EMSY was identified in a yeast two-hybrid screen with the amino terminus of BRCA2 and the interaction was confirmed using purified proteins. The activities of BRCA2 include transcriptional activation, DNA repair and chromatin remodelling, and EMSY is implicated in all of these. It can repress the ability of BRCA2 to activate transcription of a reporter construct; it localizes to sites of DNA damage after γ-irradiation; and it interacts with chromatin-remodelling proteins.

The potential involvement in chromatin remodelling was discovered after EMSY was cloned. The sequence was novel, but contained an 80-amino-acid domain — named EMSY N-terminal domain (ENT) — that was found in nine Arabidopsis proteins. These proteins also contained a new Royal-family domain, designated Agenet, that can recognize lysine-methylated histones, which explains the link with chromatin remodelling.

As EMSY does not possess such a domain, might it, instead, interact with other proteins that do contain Royal-family domains?

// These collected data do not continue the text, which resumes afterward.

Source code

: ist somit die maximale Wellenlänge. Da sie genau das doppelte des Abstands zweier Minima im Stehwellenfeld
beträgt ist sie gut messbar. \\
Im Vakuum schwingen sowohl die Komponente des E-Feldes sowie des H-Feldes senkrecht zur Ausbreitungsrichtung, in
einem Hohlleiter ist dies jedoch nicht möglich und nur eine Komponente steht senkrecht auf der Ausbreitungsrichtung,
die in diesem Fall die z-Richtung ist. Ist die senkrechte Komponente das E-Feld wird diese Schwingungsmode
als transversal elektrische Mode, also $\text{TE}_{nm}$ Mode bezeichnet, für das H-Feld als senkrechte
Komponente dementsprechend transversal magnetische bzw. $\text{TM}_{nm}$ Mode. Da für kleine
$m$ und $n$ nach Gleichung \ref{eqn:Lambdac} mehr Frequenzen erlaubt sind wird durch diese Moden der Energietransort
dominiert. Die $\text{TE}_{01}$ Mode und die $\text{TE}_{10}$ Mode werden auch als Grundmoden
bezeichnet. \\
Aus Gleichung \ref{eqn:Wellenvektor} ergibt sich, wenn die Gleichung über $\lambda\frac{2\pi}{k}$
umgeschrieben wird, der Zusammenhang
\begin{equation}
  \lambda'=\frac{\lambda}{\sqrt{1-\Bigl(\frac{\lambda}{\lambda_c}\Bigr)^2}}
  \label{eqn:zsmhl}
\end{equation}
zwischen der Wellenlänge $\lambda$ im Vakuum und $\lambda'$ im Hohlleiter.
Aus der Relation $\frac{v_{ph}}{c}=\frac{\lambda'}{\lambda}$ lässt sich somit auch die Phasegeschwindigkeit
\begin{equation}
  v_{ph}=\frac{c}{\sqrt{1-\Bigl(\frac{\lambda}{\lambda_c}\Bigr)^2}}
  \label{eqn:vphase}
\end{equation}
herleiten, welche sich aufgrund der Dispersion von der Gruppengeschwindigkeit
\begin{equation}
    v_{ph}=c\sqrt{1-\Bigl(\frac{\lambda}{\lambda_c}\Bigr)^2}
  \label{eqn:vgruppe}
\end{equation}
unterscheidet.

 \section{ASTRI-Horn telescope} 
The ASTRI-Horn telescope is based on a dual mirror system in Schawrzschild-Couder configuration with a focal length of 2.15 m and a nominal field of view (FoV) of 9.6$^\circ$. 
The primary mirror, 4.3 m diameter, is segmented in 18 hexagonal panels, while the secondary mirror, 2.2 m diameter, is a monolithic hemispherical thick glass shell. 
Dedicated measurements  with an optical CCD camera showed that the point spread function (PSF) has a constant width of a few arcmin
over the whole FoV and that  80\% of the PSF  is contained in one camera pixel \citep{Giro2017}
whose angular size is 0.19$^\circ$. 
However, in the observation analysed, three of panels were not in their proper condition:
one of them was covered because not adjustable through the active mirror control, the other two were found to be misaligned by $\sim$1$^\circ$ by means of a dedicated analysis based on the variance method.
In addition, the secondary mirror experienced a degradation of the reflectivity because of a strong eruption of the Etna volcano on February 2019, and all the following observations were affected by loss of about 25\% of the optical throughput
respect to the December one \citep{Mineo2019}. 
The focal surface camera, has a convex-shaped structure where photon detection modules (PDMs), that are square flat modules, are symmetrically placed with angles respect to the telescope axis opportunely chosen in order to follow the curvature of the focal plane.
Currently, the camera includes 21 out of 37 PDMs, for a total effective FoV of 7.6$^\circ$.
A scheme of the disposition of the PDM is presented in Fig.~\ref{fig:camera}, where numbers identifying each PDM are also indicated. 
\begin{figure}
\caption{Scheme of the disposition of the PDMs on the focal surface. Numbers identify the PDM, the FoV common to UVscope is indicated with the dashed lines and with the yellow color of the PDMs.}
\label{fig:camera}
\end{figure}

In two-hybrid screens with the N terminus of EMSY, over 80% of the interacting clones contained a Royal-family domain. The authors showed that two of these, HP1β and BS69, could also interact in vivo. So, it is likely that one of the functions of EMSY is in chromatin regulation.

But what about the connection with cancer? EMSY maps to chromosome 11q13.4-5, which is frequently amplified in sporadic breast cancer. Four different amplicons are found within this region and the authors used fluorescence in situ hybridization (FISH) to show that EMSY was amplified in 5/28 (18%) breast cancer cell lines and in 1/5 samples from newly diagnosed patients. The degree of amplification correlated with the expression level of EMSY and the authors showed that EMSY could be amplified independently from other genes in the region.

To investigate the significance of this amplification, the authors next looked at how it affects prognosis by comparing expression in tissue samples from patients with sporadic breast cancer with their outcome. EMSY was shown to be amplified in 70/551 (13%) cases and the median disease-specific survival for node-negative breast cancer was 6.4 years with the amplification, but 14 years without. So, EMSY amplification correlates with a poorer prognosis, specifically for node-negative breast cancer.

As BRCA2 mutation increases susceptibility to ovarian cancer, as well as to breast cancer, the authors investigated whether EMSY was amplified in sporadic ovarian cancer. They found amplification in 17% of high-grade carcinomas, but none in low-grade.

So, the BRCA2 pathway might be involved in sporadic breast and ovarian cancer after all. Although this is yet to be confirmed, the fact that EMSY and BRCA2 have overlapping functions and cause the same pathologies is encouraging. As EMSY inhibits the transcriptional activation function of BRCA2, it is certainly possible that BRCA2 deletion and EMSY amplification have similar effects.